If you want nanobots to circulate in your bloodstream to fight cancer or repair tissues, how might you avoid the immune system? Build multicellular self-assembling biobots out of the patient’s own cells, specifically tracheal cells that have wisps of cilia that can be repurposed to make them motile, like the flagella of a bacterium. That’s what Astonishing Labs, led by Prof. Michael Levin at Tufts, has done.

And then the Anthrobots did something surprising — they traversed living brain tissue to efficiently heal a physical slice through a neural layer.

“The work is amazing, and groundbreaking. The creation of these living devices opens the way to personalized medicine.” — Latest Science

Levin’s blog, has sample Anthrobot videos.

From the full paper:
“Anthrobots self-construct in vitro, via a fully scalable method that requires no external form-giving machinery, manual sculpting, or embryonic tissues and produces swarms of biobots in parallel. They move via cilia-driven propulsion,[ living for 45–60 days.

We found that Anthrobots can traverse neural tissues and defects therein.
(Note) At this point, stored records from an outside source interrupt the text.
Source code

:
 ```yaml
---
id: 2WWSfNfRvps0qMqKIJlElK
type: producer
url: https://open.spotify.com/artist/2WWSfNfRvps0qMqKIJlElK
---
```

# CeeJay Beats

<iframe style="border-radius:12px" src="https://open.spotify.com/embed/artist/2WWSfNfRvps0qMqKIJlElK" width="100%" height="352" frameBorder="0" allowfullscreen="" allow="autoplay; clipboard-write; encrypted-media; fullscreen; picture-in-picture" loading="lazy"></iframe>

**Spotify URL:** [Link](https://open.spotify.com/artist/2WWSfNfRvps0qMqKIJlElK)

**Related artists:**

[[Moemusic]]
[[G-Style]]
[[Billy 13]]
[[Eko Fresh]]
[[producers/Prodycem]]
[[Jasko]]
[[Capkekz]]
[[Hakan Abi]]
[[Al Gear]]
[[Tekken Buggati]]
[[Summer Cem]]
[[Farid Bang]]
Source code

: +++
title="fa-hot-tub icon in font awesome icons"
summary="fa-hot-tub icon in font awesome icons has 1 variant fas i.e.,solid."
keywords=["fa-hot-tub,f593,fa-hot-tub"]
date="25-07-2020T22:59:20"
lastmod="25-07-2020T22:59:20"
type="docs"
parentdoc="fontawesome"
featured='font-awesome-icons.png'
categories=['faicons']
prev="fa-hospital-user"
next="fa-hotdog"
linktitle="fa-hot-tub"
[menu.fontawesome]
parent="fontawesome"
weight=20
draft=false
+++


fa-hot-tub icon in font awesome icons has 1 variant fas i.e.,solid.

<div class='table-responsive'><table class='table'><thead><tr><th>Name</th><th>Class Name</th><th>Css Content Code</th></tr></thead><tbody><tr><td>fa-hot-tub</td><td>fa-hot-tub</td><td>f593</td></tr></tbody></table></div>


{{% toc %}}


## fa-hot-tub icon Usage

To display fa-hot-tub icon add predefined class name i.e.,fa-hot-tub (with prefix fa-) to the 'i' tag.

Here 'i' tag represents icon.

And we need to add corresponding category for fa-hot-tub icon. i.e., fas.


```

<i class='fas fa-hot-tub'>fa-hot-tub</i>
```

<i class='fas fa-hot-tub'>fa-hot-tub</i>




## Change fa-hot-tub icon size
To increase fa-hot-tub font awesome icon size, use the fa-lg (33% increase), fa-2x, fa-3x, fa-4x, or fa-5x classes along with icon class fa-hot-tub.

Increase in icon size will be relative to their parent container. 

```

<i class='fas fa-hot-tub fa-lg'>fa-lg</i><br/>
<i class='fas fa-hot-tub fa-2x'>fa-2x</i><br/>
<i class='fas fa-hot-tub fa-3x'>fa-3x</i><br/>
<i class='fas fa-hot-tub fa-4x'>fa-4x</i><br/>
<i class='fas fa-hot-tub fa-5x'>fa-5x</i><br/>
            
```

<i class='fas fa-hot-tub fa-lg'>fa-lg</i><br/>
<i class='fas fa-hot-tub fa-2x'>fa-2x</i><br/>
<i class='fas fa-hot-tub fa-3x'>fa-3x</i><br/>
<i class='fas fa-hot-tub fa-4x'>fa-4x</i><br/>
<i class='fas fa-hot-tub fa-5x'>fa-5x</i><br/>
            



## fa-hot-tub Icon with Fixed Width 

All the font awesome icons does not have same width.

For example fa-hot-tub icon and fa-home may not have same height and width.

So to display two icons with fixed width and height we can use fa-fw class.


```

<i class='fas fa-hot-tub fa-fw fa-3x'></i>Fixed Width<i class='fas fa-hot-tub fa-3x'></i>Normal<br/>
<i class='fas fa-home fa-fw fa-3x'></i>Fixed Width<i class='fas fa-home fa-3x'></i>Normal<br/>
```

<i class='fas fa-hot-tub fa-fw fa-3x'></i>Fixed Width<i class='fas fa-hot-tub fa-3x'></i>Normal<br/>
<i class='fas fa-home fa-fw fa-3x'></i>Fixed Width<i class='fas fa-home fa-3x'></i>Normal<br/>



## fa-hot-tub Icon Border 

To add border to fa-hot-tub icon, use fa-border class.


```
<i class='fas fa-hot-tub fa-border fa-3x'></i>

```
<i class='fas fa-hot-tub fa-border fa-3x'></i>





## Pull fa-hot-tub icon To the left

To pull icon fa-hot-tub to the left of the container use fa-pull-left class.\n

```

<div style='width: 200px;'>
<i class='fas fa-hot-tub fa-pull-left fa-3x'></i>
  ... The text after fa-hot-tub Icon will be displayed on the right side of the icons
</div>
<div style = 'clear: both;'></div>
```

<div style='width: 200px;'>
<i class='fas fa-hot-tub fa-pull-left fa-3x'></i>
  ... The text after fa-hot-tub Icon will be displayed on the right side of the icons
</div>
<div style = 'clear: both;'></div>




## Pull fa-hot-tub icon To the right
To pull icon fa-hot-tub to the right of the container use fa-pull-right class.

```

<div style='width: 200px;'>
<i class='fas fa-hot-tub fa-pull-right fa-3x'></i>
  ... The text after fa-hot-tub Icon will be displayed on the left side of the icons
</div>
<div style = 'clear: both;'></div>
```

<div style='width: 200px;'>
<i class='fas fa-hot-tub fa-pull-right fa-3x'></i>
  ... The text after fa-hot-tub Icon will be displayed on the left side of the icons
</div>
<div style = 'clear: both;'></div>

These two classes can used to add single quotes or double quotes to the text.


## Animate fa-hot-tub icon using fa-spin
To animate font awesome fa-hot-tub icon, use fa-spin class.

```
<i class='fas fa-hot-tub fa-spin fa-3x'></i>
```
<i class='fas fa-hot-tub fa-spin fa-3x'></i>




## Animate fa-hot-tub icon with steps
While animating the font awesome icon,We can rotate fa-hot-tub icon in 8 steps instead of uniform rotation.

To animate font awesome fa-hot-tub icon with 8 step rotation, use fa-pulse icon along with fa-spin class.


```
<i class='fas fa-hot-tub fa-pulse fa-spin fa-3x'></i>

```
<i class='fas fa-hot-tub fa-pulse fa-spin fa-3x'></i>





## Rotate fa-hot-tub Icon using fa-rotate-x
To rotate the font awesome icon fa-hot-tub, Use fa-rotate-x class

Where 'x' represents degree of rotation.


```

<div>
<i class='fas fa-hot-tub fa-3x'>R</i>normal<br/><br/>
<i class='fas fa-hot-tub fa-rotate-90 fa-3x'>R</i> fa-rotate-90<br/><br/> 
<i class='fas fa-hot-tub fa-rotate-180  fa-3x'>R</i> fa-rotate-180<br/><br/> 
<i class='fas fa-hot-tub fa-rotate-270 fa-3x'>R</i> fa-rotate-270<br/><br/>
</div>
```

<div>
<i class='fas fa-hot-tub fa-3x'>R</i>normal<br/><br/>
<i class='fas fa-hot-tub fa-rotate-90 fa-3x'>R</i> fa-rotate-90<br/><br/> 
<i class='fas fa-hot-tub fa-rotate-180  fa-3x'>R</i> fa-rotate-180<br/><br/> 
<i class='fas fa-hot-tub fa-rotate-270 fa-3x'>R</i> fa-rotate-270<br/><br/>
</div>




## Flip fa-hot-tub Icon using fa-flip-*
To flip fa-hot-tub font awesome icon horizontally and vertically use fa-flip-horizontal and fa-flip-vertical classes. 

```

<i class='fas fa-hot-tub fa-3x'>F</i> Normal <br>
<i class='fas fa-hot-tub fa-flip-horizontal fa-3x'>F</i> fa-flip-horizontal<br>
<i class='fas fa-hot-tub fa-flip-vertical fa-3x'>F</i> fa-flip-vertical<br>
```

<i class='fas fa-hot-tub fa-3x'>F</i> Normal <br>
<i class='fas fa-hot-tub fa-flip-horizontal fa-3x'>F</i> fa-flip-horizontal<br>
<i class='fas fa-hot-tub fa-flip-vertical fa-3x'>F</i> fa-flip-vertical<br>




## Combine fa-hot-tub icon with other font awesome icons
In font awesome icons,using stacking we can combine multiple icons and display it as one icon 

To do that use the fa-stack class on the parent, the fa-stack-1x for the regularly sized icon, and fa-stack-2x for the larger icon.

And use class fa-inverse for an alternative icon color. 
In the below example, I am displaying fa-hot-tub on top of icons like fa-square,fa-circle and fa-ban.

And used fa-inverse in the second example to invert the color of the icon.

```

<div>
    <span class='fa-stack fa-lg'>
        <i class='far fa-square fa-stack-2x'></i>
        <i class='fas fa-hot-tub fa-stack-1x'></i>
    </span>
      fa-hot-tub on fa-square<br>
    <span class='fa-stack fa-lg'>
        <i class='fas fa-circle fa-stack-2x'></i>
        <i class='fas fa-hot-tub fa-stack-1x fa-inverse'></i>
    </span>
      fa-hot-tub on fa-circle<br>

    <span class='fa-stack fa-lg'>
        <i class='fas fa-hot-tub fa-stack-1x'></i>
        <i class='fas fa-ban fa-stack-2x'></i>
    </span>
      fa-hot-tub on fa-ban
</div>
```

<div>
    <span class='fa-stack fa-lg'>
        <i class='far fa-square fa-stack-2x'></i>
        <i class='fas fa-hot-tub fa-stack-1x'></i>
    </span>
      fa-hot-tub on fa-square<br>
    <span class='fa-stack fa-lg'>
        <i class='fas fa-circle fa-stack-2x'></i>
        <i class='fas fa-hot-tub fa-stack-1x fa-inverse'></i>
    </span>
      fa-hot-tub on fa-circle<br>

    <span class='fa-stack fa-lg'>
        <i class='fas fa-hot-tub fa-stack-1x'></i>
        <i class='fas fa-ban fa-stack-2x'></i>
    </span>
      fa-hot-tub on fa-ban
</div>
This popular but highly simplified injury model is just the beginning for understanding how Anthrobots will deal with traversing complex multifaceted 3D tissues. Most remarkably, we found that Anthrobots induce efficient healing of defects in live human neural monolayers in vitro, causing neurites to grow into the gap and join the opposite sides of the injury.

The finding is unexpected given these tissues’ normal roles in the human body – the fact that wild-type cells from trachea will move over and heal neural tissues could not be predicted from any current molecular or tissue-level models.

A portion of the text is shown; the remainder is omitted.